Content starts

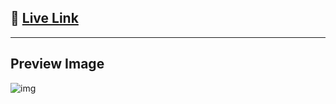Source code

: ## 🔗 [**Live Link**](https://webpage-11-ineuron.netlify.app/)

---

## Preview Image

![img](./preview.png)
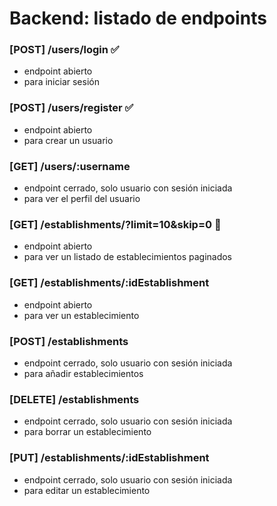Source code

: # Backend: listado de endpoints

### [POST] /users/login ✅

- endpoint abierto
- para iniciar sesión

### [POST] /users/register ✅

- endpoint abierto
- para crear un usuario

### [GET] /users/:username

- endpoint cerrado, solo usuario con sesión iniciada
- para ver el perfil del usuario

### [GET] /establishments/?limit=10&skip=0 🍊

- endpoint abierto
- para ver un listado de establecimientos paginados

### [GET] /establishments/:idEstablishment

- endpoint abierto
- para ver un establecimiento

### [POST] /establishments

- endpoint cerrado, solo usuario con sesión iniciada
- para añadir establecimientos

### [DELETE] /establishments

- endpoint cerrado, solo usuario con sesión iniciada
- para borrar un establecimiento

### [PUT] /establishments/:idEstablishment

- endpoint cerrado, solo usuario con sesión iniciada
- para editar un establecimiento
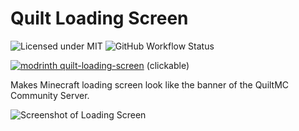 # Quilt Loading Screen

![Licensed under MIT](https://img.shields.io/badge/license-MIT-informational) ![GitHub Workflow Status](https://img.shields.io/github/workflow/status/darkerbit/quilt-loading-screen/build)

[![modrinth quilt-loading-screen](https://img.shields.io/badge/modrinth-quilt--loading--screen-brightgreen)](https://modrinth.com/mod/quilt-loading-screen) (clickable)

Makes Minecraft loading screen look like the banner of the QuiltMC Community Server.

![Screenshot of Loading Screen](https://i.imgur.com/rIxXJFu.png)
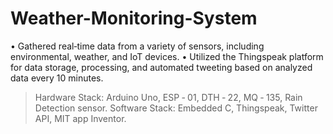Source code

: # Weather-Monitoring-System

• Gathered real‑time data from a variety of sensors, including environmental, weather, and IoT devices.
• Utilized the Thingspeak platform for data storage, processing, and automated tweeting based on analyzed data every 10 minutes.
> Hardware Stack: Arduino Uno, ESP ‑ 01, DTH ‑ 22, MQ ‑ 135, Rain Detection sensor.
> Software Stack: Embedded C, Thingspeak, Twitter API, MIT app Inventor.
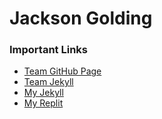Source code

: # Jackson Golding

### Important Links
- [Team GitHub Page](https://github.com/jacksongolding/Nut-Tm)
- [Team Jekyll](https://jacksongolding.github.io/Nut-Team/)
- [My Jekyll](https://jacksongolding.github.io/Jackson-Golding/)
- [My Replit](https://replit.com/@JacksonGolding/Jackson-Golding-1#python/menu.py)


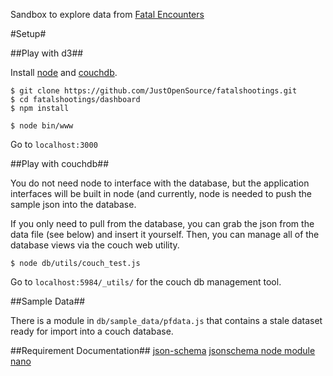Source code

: Sandbox to explore data from [Fatal Encounters](fatalencounters.org)

#Setup#

##Play with d3##

Install [node](http://nodejs.org/) and [couchdb](http://couchdb.apache.org/).  

	$ git clone https://github.com/JustOpenSource/fatalshootings.git
	$ cd fatalshootings/dashboard
	$ npm install

	$ node bin/www

Go to `localhost:3000`
	
##Play with couchdb##

You do not need node to interface with the database, but the application interfaces will be built in node (and currently, node is needed to push the sample json into the database.  

If you only need to pull from the database, you can grab the json from the data file (see below) and insert it yourself.  Then, you can manage all of the database views via the couch web utility.

	$ node db/utils/couch_test.js
	
Go to `localhost:5984/_utils/` for the couch db management tool.

##Sample Data##

There is a module in `db/sample_data/pfdata.js` that contains a stale dataset ready for import into a couch database.

##Requirement Documentation##
[json-schema](http://json-schema.org/)
[jsonschema node module](https://www.npmjs.com/package/jsonschema)
[nano](https://github.com/dscape/nano)
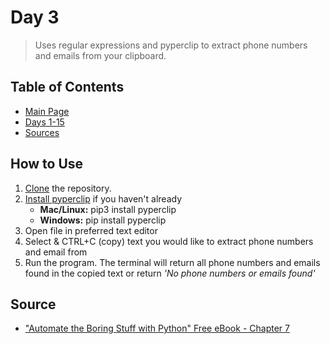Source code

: # Day 3
> Uses regular expressions and pyperclip to extract phone numbers and emails from your clipboard.

## Table of Contents
- [Main Page](https://github.com/amyjtech/100DaysPython)
- [Days 1-15](https://github.com/amyjtech/100DaysPython/tree/main/days1-15)
- [Sources](https://github.com/amyjtech/100DaysPython#sources)

## How to Use
1. [Clone](https://docs.github.com/en/github/creating-cloning-and-archiving-repositories/cloning-a-repository-from-github/cloning-a-repository) the repository.
2. [Install pyperclip](https://pypi.org/project/pyperclip/) if you haven't already
    - **Mac/Linux:** pip3 install pyperclip
    - **Windows:** pip install pyperclip
3. Open file in preferred text editor
4. Select & CTRL+C (copy) text you would like to extract phone numbers and email from
5. Run the program. The terminal will return all phone numbers and emails found in the copied text or return *'No phone numbers or emails found'*

## Source
- ["Automate the Boring Stuff with Python" Free eBook - Chapter 7](https://automatetheboringstuff.com/2e/chapter7/)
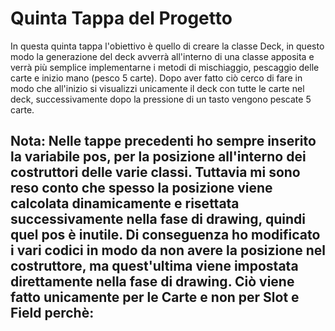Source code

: # Quinta Tappa del Progetto

In questa quinta tappa l'obiettivo è quello di creare la classe Deck, in questo modo la generazione del deck avverrà all'interno di una classe apposita e verrà più semplice implementarne i metodi di mischiaggio, pescaggio delle carte e inizio mano (pesco 5 carte).
Dopo aver fatto ciò cerco di fare in modo che all'inizio si visualizzi unicamente il deck con tutte le carte nel deck, successivamente dopo la pressione di un tasto vengono pescate 5 carte.  

**Nota**: Nelle tappe precedenti ho sempre inserito la variabile pos, per la posizione all'interno dei costruttori delle varie classi. Tuttavia mi sono reso conto che spesso la posizione viene calcolata dinamicamente e risettata successivamente nella fase di drawing, quindi quel pos è inutile. Di conseguenza ho modificato i vari codici in modo da non avere la posizione nel costruttore, ma quest'ultima viene impostata direttamente nella fase di drawing. Ciò viene fatto unicamente per le Carte e non per Slot e Field perchè:
- 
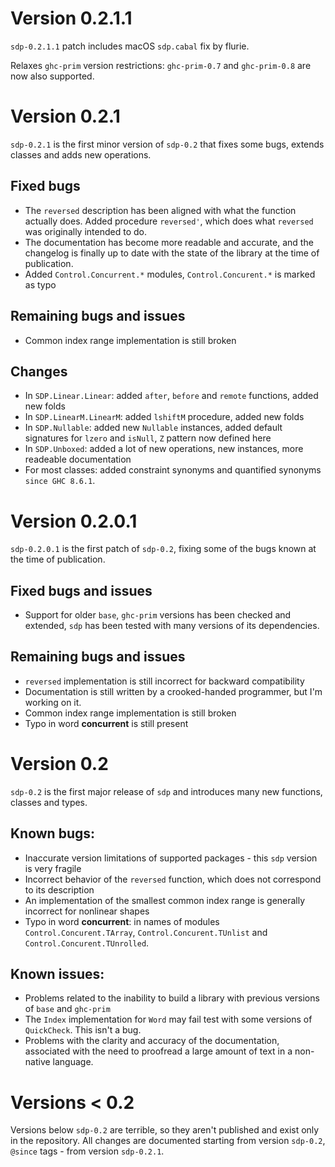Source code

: # Version 0.2.1.1

`sdp-0.2.1.1` patch includes macOS `sdp.cabal` fix by flurie.

Relaxes `ghc-prim` version restrictions: `ghc-prim-0.7` and `ghc-prim-0.8` are
now also supported.

# Version 0.2.1

`sdp-0.2.1` is the first minor version of `sdp-0.2` that fixes some bugs,
extends classes and adds new operations.

## Fixed bugs

* The `reversed` description has been aligned with what the function actually
does. Added procedure `reversed'`, which does what `reversed` was originally
intended to do.
* The documentation has become more readable and accurate, and the changelog is
finally up to date with the state of the library at the time of publication.
* Added `Control.Concurrent.*` modules, `Control.Concurent.*` is marked as typo

## Remaining bugs and issues
* Common index range implementation is still broken

## Changes

* In `SDP.Linear.Linear`: added `after`, `before` and `remote` functions, added
new folds
* In `SDP.LinearM.LinearM`: added `lshiftM` procedure, added new folds
* In `SDP.Nullable`: added new `Nullable` instances, added default signatures
for `lzero` and `isNull`, `Z` pattern now defined here
* In `SDP.Unboxed`: added a lot of new operations, new instances, more readeable
documentation
* For most classes: added constraint synonyms and quantified synonyms
`since GHC 8.6.1`.

# Version 0.2.0.1

`sdp-0.2.0.1` is the first patch of `sdp-0.2`, fixing some of the bugs known at
the time of publication.

## Fixed bugs and issues

* Support for older `base`, `ghc-prim` versions has been checked and extended,
`sdp` has been tested with many versions of its dependencies.

## Remaining bugs and issues

* `reversed` implementation is still incorrect for backward compatibility
* Documentation is still written by a crooked-handed programmer, but I'm working
on it.
* Common index range implementation is still broken
* Typo in word **concurrent** is still present

# Version 0.2

`sdp-0.2` is the first major release of `sdp` and introduces many new
functions, classes and types.

## Known bugs:

* Inaccurate version limitations of supported packages - this `sdp` version is
very fragile
* Incorrect behavior of the `reversed` function, which does not correspond to
its description
* An implementation of the smallest common index range is generally incorrect
for nonlinear shapes
* Typo in word **concurrent**: in names of modules `Control.Concurent.TArray`,
`Control.Concurent.TUnlist` and `Control.Concurent.TUnrolled`.

## Known issues:
* Problems related to the inability to build a library with previous versions of
`base` and `ghc-prim`
* The `Index` implementation for `Word` may fail test with some versions of
`QuickCheck`. This isn't a bug.
* Problems with the clarity and accuracy of the documentation, associated with
the need to proofread a large amount of text in a non-native language.

# Versions < 0.2

Versions below `sdp-0.2` are terrible, so they aren't published and exist only
in the repository. All changes are documented starting from version `sdp-0.2`,
`@since` tags - from version `sdp-0.2.1`.


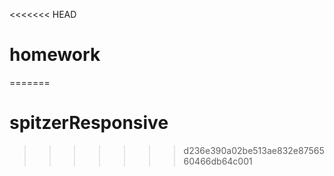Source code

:<<<<<<< HEAD
# homework
=======
# spitzerResponsive
>>>>>>> d236e390a02be513ae832e8756560466db64c001
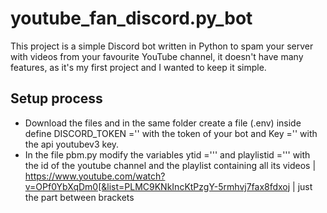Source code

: # youtube_fan_discord.py_bot
This project is a simple Discord bot written in Python to spam your server with videos from your favourite YouTube channel, it doesn't have many features, as it's my first project and I wanted to keep it simple.

## Setup process

* Download the files and in the same folder create a file (.env) inside define DISCORD_TOKEN ='' with the token of your bot and Key ='' with the api youtubev3 key. 
* In the file pbm.py modify the variables ytid =''' and playlistid =''' with the id of the youtube channel and the playlist containing all its videos | https://www.youtube.com/watch?v=OPf0YbXqDm0[&list=PLMC9KNkIncKtPzgY-5rmhvj7fax8fdxoj | just the part between brackets
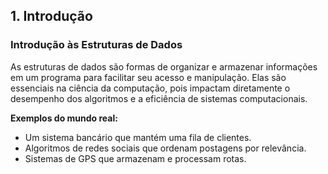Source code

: ## 1. Introdução

### Introdução às Estruturas de Dados

As estruturas de dados são formas de organizar e armazenar informações em um programa para facilitar seu acesso e manipulação. Elas são essenciais na ciência da computação, pois impactam diretamente o desempenho dos algoritmos e a eficiência de sistemas computacionais.

**Exemplos do mundo real:**
- Um sistema bancário que mantém uma fila de clientes.
- Algoritmos de redes sociais que ordenam postagens por relevância.
- Sistemas de GPS que armazenam e processam rotas.
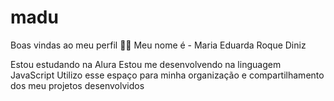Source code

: # madu
Boas vindas ao meu perfil 💙💙
Meu nome é - Maria Eduarda Roque Diniz

Estou estudando na Alura
Estou me desenvolvendo na linguagem JavaScript
Utilizo esse espaço para minha organização e compartilhamento dos meu projetos desenvolvidos
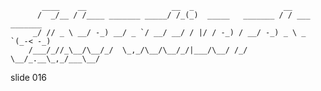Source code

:            ____    __                   __  _                    __
          /  _/__ / /____ _______ _____/ /_(_)  _____   _______ / / ___ _______
         _/ // _ \ __/ -_) __/ _ `/ __/ __/ / |/ / -_) / __/ -_) _ \ _ `(_-< -_)
        /___/_//_\__/\__/_/  \_,_/\__/\__/_/|___/\__/ /_/  \__/_.__\_,_/___\__/

















































































slide 016
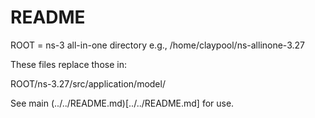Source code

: # README

ROOT = ns-3 all-in-one directory
    e.g., /home/claypool/ns-allinone-3.27

These files replace those in:

  ROOT/ns-3.27/src/application/model/

See main (../../README.md)[../../README.md] for use.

Content ends

WORK ORDER —
Take exactly the lines from the one containing "If you only" through the one containing "##Sample Data##" in the data above, and output them with nothing added.

EXPECTED OUTPUT —
If you only need to pull from the database, you can grab the json from the data file (see below) and insert it yourself.  Then, you can manage all of the database views via the couch web utility.

	$ node db/utils/couch_test.js
	
Go to `localhost:5984/_utils/` for the couch db management tool.

##Sample Data##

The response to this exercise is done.